The goal here is to construct the one-particle distribution function of a system evolving under Brownian dynamics; one has to produce a random number drawn from a Gaussian distribution. To construct this quantity, I am thinking of running several simulations, and for specific times in each of the simulations, save the distances of each particle from the center of the 2D square and only in the end, create a histogram of all the values.
My problem is that during each of the simulations, time begins from zero and goes on with a certain time-step, for each of which the particles move randomly. So, the distances to be saved have to be labeled correctly for their corresponding times.
So, my thought was to create an array that will have in each row, 5 sub-arrays, one for each time I want to save the distances of the particles from the center of the square. I am trying to work this with numpy, but with no success. For each simulation, and for specific times, I create an array with all the distances, and I try to append it with numpy.append to the specific subarray, but this doesn't work correctly; as I understand the problem lies in the fact that I don't know how to index properly( and for all the simulations) the sub-arrays.
Beyond that, I think that the approach is not the best: either I will have to abandon the idea of using numpy and figure out how I can index with two indices the array properly, or figure out a way to use numpy more effectively.
So, to the point, the general question here is how I could add/append values to specific sub-arrays of an array ( either pre-constructed with numpy or not and treated as a list).
The alternative would be for someone to mention a more efficient way of creating the one-particle distribution function of a Brownian motion problem, which would be really helpful.
I am adding the relevant code below.
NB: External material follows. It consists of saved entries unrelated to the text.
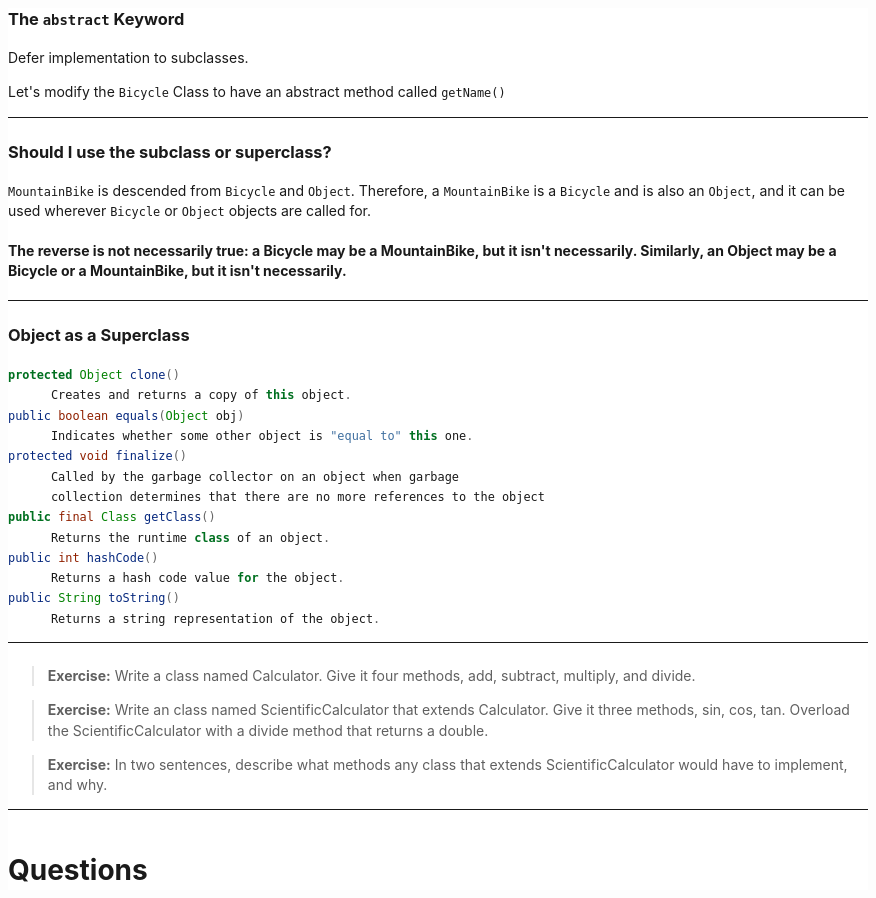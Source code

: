 
### The `abstract` Keyword

Defer implementation to subclasses.

Let's modify the `Bicycle` Class to have an abstract method called `getName()`

---

### Should I use the subclass or superclass?

`MountainBike` is descended from `Bicycle` and `Object`. Therefore, a `MountainBike` is a `Bicycle` and is also an `Object`, and it can be used wherever `Bicycle` or `Object` objects are called for.

#### The reverse is not necessarily true: a Bicycle may be a MountainBike, but it isn't necessarily. Similarly, an Object may be a Bicycle or a MountainBike, but it isn't necessarily.

---

### Object as a Superclass

```java
protected Object clone()
      Creates and returns a copy of this object.
public boolean equals(Object obj)
      Indicates whether some other object is "equal to" this one.
protected void finalize() 
      Called by the garbage collector on an object when garbage
      collection determines that there are no more references to the object
public final Class getClass()
      Returns the runtime class of an object.
public int hashCode()
      Returns a hash code value for the object.
public String toString()
      Returns a string representation of the object.
```

---

###

> **Exercise:**  Write a class named Calculator. Give it four methods,
add, subtract, multiply, and divide.

> **Exercise:**  Write an class named ScientificCalculator that extends
Calculator. Give it three methods, sin, cos, tan. 
Overload the ScientificCalculator with a divide method that returns a double.

> **Exercise:**  In two sentences, describe what methods any class that extends
ScientificCalculator would have to implement, and why.

---

# Questions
Thank you all in advance.
Code:
import random
import math
import matplotlib.pyplot as plt
import numpy as np
# def dump(particles,step,n):
# fileoutput = open('coord.txt', 'a')
# fileoutput.write("ITEM: TIMESTEP \n")
# fileoutput.write("%i \n" % step)
# fileoutput.write("ITEM: NUMBER OF ATOMS \n")
# fileoutput.write("%i \n" % n)
# fileoutput.write("ITEM: BOX BOUNDS \n")
# fileoutput.write("%e %e xlo xhi \n" % (0.0, 100))
# fileoutput.write("%e %e xlo xhi \n" % (0.0, 100))
# fileoutput.write("%e %e xlo xhi \n" % (-0.25, 0.25))
# fileoutput.write("ITEM: ATOMS id type x y z \n")
# i = 0
# while i < n:
# x = particles[i][0]
# y = particles[i][1]
# #fileoutput.write("%i %i %f %f %f \n" % (i, 1, x*1e10, y*1e10, z*1e10))
# fileoutput.write("%i %i %f %f %f \n" % (i, 1, x, y, 0))
# i += 1
# fileoutput.close()
num_sims = 2
N = 49
L = 10
meanz = 0
varz = 1
sigma = 1
# tau = sigma**2*ksi/(kT)
# Starting time
t_0 = 0
# Time increments
dt = 10**(-4) # dt/tau
# Ending time
T = 10**2 # T/tau
# Produce random particles and avoid overlap:
particles = np.full((N, 2), L/2)
times = np.arange(t_0, T, dt)
check = 0
distances = np.empty([50*num_sims, 5])
for sim in range(0, num_sims):
step = 0
t_index = 0
for t in times:
r=[]
for i in range(0,N):
z = np.random.normal(meanz, varz)
particles[i][0] = particles[i][0] + ((2*dt*sigma**2)**(1/2))*z
z = random.gauss(meanz, varz)
particles[i][1] = particles[i][1] + ((2*dt*sigma**2)**(1/2))*z
if (t%(2*(10**5)*dt) == 0):
for j in range (0,N):
rj = ((particles[j][0]-L/2)**2 + (particles[j][1]-L/2)**2)**(1/2)
r.append(rj)
distances[t_index] = np.append(distances[t_index],r)
t_index += 1